Expect a bit of politics. Venice Architecture Biennale, like its fine-art counterpart, invites a range of countries to host a display in a series of national pavilions within the Giardini, and, when representing their countries, architects - like artists - find it hard to not pass political judgements. The British Pavilion’s show, by London practice Caruso St John, called Island, consists of a simple viewing platform built on top of the pavilion, offering perhaps a bold comment on Brexit. Meanwhile, the US Pavilion houses a show called Dimensions of Citizenship, presenting a pretty anti-Trump-style meditation on the individual, in a present-day-built environment.
Don’t go looking for too many big-statement buildings however. Despite recent, prominent ‘starchitect’ curators, such as 2014’s Rem Koolhaas, Venice Architecture Biennale has tried to distance itself from headline-grabbing unveilings.
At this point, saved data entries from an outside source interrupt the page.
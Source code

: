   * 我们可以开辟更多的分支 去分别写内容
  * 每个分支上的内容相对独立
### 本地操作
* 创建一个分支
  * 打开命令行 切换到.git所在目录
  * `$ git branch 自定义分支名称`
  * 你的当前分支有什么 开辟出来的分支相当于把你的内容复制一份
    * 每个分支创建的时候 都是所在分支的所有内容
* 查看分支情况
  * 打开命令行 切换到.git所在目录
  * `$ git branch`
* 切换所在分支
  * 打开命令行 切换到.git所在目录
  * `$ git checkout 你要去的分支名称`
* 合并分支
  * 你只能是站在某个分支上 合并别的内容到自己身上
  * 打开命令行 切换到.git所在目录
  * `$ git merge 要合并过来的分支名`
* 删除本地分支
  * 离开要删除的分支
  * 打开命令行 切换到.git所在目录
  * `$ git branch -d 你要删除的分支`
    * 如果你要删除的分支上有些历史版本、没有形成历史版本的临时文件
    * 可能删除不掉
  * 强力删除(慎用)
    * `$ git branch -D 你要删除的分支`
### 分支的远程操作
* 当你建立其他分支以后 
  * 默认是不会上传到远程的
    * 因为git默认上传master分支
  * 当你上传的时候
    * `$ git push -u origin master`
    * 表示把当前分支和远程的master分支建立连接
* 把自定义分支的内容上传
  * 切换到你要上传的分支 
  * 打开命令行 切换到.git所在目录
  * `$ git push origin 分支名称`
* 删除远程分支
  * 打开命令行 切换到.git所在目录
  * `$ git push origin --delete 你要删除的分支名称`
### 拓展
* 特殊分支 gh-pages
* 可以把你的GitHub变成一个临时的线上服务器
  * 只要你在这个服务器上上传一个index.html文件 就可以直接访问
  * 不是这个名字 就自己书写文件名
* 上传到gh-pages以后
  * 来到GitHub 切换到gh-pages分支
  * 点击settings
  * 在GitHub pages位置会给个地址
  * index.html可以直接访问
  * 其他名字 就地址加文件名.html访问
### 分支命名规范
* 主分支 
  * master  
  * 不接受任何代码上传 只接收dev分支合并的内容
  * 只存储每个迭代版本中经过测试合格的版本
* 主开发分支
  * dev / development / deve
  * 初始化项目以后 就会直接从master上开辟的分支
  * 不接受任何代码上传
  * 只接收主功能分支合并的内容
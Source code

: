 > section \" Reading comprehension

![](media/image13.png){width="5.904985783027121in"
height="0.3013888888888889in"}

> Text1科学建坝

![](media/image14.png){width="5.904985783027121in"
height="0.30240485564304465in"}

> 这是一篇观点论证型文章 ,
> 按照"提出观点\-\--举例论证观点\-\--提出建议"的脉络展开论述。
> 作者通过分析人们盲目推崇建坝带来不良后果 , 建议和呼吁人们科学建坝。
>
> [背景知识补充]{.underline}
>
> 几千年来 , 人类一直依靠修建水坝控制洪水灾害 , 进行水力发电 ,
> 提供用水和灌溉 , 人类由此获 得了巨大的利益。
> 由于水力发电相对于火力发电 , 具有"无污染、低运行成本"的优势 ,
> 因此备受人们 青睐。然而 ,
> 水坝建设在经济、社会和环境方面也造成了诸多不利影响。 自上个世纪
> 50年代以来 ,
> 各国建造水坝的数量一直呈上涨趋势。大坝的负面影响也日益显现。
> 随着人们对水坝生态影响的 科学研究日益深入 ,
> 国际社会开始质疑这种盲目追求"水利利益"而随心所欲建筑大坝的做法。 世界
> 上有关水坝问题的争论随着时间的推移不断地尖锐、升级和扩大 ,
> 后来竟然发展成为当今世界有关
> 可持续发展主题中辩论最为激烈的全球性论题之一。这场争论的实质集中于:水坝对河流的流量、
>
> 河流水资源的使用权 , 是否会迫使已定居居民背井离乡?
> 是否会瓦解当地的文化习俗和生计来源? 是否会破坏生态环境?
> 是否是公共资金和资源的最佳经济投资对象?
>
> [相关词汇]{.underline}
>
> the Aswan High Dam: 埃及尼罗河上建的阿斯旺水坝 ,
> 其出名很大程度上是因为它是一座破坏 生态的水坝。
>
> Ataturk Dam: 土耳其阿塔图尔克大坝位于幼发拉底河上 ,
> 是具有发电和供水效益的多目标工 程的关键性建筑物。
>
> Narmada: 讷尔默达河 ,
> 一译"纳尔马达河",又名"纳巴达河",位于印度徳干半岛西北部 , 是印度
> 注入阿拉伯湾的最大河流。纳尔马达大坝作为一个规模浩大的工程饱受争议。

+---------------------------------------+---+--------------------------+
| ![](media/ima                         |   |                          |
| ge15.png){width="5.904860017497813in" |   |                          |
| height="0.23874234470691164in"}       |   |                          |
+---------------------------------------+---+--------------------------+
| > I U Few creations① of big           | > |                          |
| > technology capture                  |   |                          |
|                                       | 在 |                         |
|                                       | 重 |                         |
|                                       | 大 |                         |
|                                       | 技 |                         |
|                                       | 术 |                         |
Instead, it has favoured thought-provoking, and sometimes provocative installations, such as 2018’s Cruising Pavilion - an off-site, plywood meditation on anonymous hook-ups, riddled with ‘glory hole’ style perforations.
Remember, there are good and bad Biennales. Most of us will take the opportunity to visit one or two architectural exhibitions in a lifetime, but for those who regularly visit the Biennale, Farrell and McNamara’s Freespace show is generally regarded as a success, because it exposes visitors to the crucially important aspect of enjoyable spaces. Just find a bench and try to take it all in.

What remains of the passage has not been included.